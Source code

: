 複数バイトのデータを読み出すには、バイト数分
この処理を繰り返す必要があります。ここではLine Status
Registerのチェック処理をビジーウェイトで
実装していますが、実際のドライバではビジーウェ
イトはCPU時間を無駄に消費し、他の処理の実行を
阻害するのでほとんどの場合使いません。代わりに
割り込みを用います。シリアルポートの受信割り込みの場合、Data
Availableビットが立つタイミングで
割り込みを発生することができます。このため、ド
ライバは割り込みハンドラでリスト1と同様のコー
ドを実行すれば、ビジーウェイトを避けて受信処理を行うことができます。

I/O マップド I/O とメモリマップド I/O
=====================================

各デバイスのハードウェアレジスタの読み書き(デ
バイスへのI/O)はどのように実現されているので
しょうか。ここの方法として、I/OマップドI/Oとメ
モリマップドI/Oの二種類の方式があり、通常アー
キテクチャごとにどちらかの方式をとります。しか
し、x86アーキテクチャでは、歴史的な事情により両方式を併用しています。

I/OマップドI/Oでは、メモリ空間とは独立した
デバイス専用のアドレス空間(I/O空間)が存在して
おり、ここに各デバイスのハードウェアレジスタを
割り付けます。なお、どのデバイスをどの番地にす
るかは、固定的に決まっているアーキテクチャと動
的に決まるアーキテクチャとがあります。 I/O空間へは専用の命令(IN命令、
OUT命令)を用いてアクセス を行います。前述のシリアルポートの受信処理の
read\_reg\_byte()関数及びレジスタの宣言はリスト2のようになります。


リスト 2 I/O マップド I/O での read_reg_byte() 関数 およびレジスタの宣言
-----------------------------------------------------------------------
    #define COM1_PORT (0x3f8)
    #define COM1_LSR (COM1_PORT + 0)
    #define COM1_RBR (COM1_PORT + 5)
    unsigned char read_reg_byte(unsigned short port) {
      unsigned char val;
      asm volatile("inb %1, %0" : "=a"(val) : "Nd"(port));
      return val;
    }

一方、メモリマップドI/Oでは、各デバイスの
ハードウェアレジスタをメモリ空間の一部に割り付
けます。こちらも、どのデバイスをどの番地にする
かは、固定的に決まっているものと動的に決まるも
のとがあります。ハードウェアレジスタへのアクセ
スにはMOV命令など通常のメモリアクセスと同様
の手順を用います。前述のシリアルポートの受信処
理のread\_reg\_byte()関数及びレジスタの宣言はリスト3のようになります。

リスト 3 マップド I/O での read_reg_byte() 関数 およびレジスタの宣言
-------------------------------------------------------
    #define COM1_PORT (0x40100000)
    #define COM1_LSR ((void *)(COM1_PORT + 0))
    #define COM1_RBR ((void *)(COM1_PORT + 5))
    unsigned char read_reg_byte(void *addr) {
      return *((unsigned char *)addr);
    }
───
Work item> Your answer must be the lines from the one with "#define COM1_PORT (0x40100000)" through the last line of the data, repeated exactly and with nothing else.

Answer space>
    #define COM1_PORT (0x40100000)
    #define COM1_LSR ((void *)(COM1_PORT + 0))
    #define COM1_RBR ((void *)(COM1_PORT + 5))
    unsigned char read_reg_byte(void *addr) {
      return *((unsigned char *)addr);
    }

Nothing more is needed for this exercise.